About this exercise = Show, in full, each line of the data that contains "above".

Raw data =

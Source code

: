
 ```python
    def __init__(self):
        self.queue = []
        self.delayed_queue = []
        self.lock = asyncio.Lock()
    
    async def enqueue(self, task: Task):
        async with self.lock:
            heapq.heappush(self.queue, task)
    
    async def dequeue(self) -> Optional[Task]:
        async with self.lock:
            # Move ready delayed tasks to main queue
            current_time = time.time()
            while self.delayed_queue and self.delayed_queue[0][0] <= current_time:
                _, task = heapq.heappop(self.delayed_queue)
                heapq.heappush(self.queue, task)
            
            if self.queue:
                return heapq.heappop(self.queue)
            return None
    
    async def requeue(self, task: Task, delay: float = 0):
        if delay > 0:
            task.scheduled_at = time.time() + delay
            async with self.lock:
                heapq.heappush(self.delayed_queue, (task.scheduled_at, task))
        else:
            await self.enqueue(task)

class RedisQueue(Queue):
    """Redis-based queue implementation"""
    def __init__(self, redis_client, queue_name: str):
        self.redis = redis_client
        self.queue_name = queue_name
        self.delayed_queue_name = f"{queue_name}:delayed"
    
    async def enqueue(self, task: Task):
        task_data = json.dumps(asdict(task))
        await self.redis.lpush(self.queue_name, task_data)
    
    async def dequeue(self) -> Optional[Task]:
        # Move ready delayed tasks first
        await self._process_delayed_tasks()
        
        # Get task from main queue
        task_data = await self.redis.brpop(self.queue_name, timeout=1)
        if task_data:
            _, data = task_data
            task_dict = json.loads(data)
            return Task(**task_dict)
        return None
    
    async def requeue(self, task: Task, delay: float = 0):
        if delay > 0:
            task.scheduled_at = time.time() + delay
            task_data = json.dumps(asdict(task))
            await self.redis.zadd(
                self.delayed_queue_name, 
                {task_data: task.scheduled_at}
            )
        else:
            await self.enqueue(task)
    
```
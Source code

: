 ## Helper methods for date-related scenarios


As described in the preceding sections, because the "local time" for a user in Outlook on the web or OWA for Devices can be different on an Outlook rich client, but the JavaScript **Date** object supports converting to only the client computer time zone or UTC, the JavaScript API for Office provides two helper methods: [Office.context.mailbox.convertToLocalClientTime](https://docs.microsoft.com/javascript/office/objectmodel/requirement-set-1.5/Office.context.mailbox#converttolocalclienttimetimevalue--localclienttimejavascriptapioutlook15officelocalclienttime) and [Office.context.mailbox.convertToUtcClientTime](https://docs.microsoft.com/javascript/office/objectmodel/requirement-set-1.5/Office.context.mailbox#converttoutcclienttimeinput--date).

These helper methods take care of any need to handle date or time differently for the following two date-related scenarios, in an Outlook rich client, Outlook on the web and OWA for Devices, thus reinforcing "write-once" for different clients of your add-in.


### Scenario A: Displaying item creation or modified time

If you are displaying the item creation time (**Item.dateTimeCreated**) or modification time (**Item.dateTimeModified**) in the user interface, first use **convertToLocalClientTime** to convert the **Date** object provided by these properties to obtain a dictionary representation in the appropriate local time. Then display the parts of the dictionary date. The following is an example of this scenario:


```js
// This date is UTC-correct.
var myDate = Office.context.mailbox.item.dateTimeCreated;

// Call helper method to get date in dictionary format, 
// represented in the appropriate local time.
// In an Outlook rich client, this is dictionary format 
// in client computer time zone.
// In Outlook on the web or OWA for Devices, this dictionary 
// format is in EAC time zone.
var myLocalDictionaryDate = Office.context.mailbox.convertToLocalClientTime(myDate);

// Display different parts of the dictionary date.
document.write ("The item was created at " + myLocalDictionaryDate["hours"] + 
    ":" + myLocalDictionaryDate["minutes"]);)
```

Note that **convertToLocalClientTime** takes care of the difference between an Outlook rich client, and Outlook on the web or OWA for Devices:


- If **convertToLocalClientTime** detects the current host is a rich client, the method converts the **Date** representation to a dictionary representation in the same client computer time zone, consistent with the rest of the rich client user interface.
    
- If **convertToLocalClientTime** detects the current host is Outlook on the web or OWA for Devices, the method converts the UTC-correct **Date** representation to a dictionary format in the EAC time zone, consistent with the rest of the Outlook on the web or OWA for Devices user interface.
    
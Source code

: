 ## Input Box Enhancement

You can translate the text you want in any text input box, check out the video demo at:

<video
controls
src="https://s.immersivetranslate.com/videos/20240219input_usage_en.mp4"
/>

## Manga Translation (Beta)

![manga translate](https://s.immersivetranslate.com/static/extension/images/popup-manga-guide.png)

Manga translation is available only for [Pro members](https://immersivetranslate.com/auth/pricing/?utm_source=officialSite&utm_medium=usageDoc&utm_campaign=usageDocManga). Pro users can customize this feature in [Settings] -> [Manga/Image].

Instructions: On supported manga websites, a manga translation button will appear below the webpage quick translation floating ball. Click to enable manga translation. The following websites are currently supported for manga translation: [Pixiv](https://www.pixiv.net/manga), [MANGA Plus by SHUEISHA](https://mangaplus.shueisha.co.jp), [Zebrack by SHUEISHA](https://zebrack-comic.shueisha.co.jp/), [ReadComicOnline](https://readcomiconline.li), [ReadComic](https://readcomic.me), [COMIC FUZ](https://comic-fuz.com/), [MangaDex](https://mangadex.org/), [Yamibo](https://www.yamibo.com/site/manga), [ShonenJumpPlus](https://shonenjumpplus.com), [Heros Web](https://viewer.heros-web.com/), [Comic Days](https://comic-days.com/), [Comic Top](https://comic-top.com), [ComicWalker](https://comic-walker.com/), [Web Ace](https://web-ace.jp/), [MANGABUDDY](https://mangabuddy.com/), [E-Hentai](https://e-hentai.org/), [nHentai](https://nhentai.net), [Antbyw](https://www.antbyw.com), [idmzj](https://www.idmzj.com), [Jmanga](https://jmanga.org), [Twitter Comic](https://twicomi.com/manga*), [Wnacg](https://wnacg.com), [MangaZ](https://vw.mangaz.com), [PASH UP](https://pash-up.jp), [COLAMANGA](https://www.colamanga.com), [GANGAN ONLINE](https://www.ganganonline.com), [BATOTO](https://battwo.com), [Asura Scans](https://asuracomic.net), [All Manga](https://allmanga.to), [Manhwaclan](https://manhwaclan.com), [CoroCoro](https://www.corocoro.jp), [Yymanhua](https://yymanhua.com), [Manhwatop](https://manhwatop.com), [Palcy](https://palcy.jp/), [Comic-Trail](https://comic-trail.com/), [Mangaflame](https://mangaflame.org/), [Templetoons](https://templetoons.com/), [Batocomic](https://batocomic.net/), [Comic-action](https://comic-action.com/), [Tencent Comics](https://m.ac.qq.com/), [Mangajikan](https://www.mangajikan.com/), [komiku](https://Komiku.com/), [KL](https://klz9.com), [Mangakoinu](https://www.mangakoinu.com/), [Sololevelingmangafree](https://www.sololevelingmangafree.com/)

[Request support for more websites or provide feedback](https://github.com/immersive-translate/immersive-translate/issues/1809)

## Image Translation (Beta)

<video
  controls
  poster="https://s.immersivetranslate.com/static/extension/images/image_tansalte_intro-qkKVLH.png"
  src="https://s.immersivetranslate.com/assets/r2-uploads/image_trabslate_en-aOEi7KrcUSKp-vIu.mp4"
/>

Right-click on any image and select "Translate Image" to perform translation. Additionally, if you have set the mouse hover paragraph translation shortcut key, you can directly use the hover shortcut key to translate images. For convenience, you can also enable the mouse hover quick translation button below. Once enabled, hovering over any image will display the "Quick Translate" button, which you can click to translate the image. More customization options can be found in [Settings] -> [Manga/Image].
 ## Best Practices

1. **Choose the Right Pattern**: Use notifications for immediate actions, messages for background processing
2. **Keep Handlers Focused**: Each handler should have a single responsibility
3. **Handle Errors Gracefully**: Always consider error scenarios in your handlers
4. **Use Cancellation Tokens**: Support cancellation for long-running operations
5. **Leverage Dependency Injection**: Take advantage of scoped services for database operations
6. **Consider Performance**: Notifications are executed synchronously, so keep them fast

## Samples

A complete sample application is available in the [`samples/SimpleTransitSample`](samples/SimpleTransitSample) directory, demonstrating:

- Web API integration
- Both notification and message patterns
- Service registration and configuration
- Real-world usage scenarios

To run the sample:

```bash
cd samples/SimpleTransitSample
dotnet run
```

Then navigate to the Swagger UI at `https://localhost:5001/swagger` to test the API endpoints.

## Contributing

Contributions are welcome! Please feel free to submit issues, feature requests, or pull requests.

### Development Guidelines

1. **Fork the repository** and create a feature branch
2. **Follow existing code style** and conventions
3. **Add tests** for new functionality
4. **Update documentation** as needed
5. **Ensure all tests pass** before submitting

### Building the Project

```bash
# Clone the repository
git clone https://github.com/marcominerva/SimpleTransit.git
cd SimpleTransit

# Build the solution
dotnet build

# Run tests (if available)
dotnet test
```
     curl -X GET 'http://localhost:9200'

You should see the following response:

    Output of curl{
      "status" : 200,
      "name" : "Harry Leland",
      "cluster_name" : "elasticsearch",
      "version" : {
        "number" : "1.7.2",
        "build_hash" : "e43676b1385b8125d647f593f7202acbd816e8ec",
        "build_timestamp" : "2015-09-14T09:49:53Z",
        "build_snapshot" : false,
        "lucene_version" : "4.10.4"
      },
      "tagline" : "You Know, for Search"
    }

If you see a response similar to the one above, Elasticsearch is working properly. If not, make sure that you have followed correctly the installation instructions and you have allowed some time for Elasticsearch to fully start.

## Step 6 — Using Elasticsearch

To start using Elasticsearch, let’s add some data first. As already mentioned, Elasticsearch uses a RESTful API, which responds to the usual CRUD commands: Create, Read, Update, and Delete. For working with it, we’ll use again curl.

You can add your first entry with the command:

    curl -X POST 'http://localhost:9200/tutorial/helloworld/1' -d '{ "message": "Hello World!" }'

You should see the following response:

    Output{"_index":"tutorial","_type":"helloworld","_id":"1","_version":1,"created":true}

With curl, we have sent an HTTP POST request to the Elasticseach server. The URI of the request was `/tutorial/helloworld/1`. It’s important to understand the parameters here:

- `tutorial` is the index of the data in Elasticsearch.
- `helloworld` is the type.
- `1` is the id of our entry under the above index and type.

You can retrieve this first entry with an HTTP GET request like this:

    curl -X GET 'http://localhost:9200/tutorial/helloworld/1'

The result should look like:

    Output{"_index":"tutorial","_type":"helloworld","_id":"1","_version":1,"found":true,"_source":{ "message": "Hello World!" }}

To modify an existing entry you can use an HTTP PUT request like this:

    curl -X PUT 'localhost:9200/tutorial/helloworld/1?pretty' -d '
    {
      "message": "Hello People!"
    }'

Task solution =
If you see a response similar to the one above, Elasticsearch is working properly. If not, make sure that you have followed correctly the installation instructions and you have allowed some time for Elasticsearch to fully start.
- `1` is the id of our entry under the above index and type.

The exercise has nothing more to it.